Compare with the Most Advanced and Classic Algorithms. SiamFC [1] and ECO [5] are currently advanced trackers, which uses different ways. SiamFC [1] classify the target using the method of joining the Alexnet network to improve the extraction accuracy of the target feature. However, due to the classification nature of the network, the problem of similar background interference cannot be solved, which makes tracking effect worse. The proposed algorithm solves the problem of similar interference by introducing temporal regularization, so it is far ahead of SiamFC [1] in performance. ECO [5] is due to the sparse update strategy, which makes the calculation process complicated and the operation speed slow down. The algorithm can be slightly weaker than the ECO [5], but the tracking speed is more than 4 times that of ECO [5]. DSST [7] is a relatively classic algorithm proposed in 2014. It adopts the method of feature fusion, which enables the algorithm to have a better adaptive process for scale variation of the target. As shown in Fig. 3, the proposed algorithm performs far better than DSST [7].

4.3 Ablation Study

The core idea of this paper mainly includes the real valued (learning attention) between the filter weight coefficient from fixed super-parameters to variable 0 to 1, and a regularization method in the time domain. In order to prove that each component improves the performance of the algorithm, a assessment of each part of the algorithm will be performed.
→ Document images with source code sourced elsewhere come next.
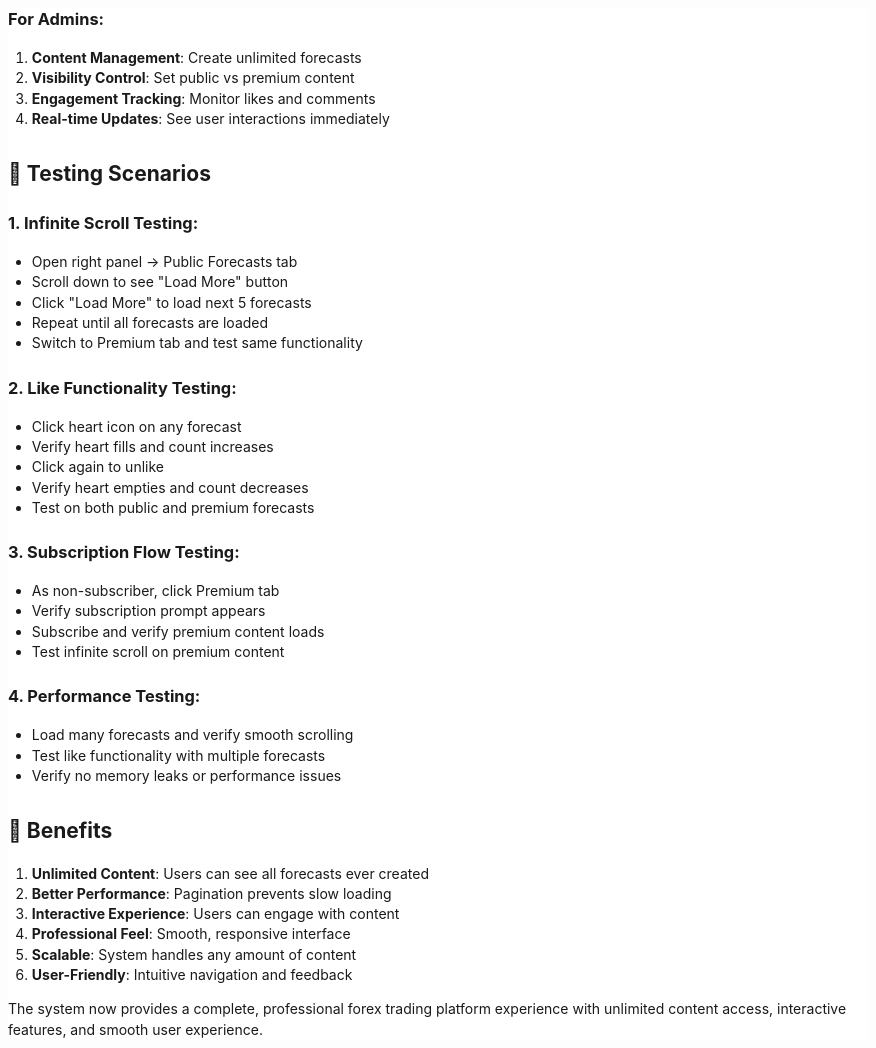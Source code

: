 ### **For Admins:**
1. **Content Management**: Create unlimited forecasts
2. **Visibility Control**: Set public vs premium content
3. **Engagement Tracking**: Monitor likes and comments
4. **Real-time Updates**: See user interactions immediately

## 📱 Testing Scenarios

### **1. Infinite Scroll Testing:**
- Open right panel → Public Forecasts tab
- Scroll down to see "Load More" button
- Click "Load More" to load next 5 forecasts
- Repeat until all forecasts are loaded
- Switch to Premium tab and test same functionality

### **2. Like Functionality Testing:**
- Click heart icon on any forecast
- Verify heart fills and count increases
- Click again to unlike
- Verify heart empties and count decreases
- Test on both public and premium forecasts

### **3. Subscription Flow Testing:**
- As non-subscriber, click Premium tab
- Verify subscription prompt appears
- Subscribe and verify premium content loads
- Test infinite scroll on premium content

### **4. Performance Testing:**
- Load many forecasts and verify smooth scrolling
- Test like functionality with multiple forecasts
- Verify no memory leaks or performance issues

## 🎉 Benefits

1. **Unlimited Content**: Users can see all forecasts ever created
2. **Better Performance**: Pagination prevents slow loading
3. **Interactive Experience**: Users can engage with content
4. **Professional Feel**: Smooth, responsive interface
5. **Scalable**: System handles any amount of content
6. **User-Friendly**: Intuitive navigation and feedback

The system now provides a complete, professional forex trading platform experience with unlimited content access, interactive features, and smooth user experience.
Regularization in the time domain can effectively solve the problem of occlusion of the target. We will remove the algorithm of time domain regularization with ARCFp. The change of the filter weight parameter can make the response value of the target larger and reduce the background interference. We will remove the learning attention algorithm by ARCFq. As is shown in Table 3, the results are compared.

Table 3. In this evaluation, the OTB100 [17] data set is used as the test sequence. Meanwhile, DP and AUC are used as the evaluation criteria, where DP is the value with a threshold of 20 and AUC is the area under the curve of success plot curve.
Fig. 4.
figure 4

The precision plot curve under each difficulty attribute, where the value after the curve is the value when the threshold is 20. (This evaluation method is the current mainstream qualitative analysis method)

4.4 Qualitative Analysis

We analyze the tracker performance using 11 annotation attributes in the OTB100 [17] data set: illumination variation, out-of-plane rotation, scale variation, occlusion, deformation, motion blur, etc. Figure 4 shows the results of a one-pass evaluation of these challenging attributes for visual object tracking. From the results, the tracker proposed in this paper in the illumination variation, out-of-plane rotation, scale change, occlusion, deformation, motion blur, fast motion, in-plane rotation, background clutter and low resolution can performe well and score at the top. Due to the fixed weight coefficient of the filter, other algorithms using similar methods have problems in poor ability of discriminating target and background and uneven mask distribution, resulting in poor overall tracking performance. However, the filter weight coefficient of the proposed algorithm is no longer a fixed weight or an inverse Gaussian distribution, but can vary from 0 to 1 depending on the target and background, so that the filter constraint weights at the background are gradually increasing as the target response increases. This can improve the tracking effect.

5 Conclusion

In this paper, we proposed an attention regularization correlation filter (ARCF) for visual tracking. The mask is treated as a variable that plays the same role as the filter, then they are simultaneously optimized via ADMM algorithm. Here, the greater the weight is, the more important the corresponding feature is. Additionally, the temporal coherence is also considered when the filter and the mask are optimizing, so the filter can fit the variation of the target in the temporal domain. Extensive experiments show that our method is much better than the traditional SRDCF tracker both in the performance and speed.

In the future, we want to investigate how to generally apply the proposed method with the CNN features that are powerful ability to describe the object in the semantic domain. This is helpful to distinguish the background, even distractors.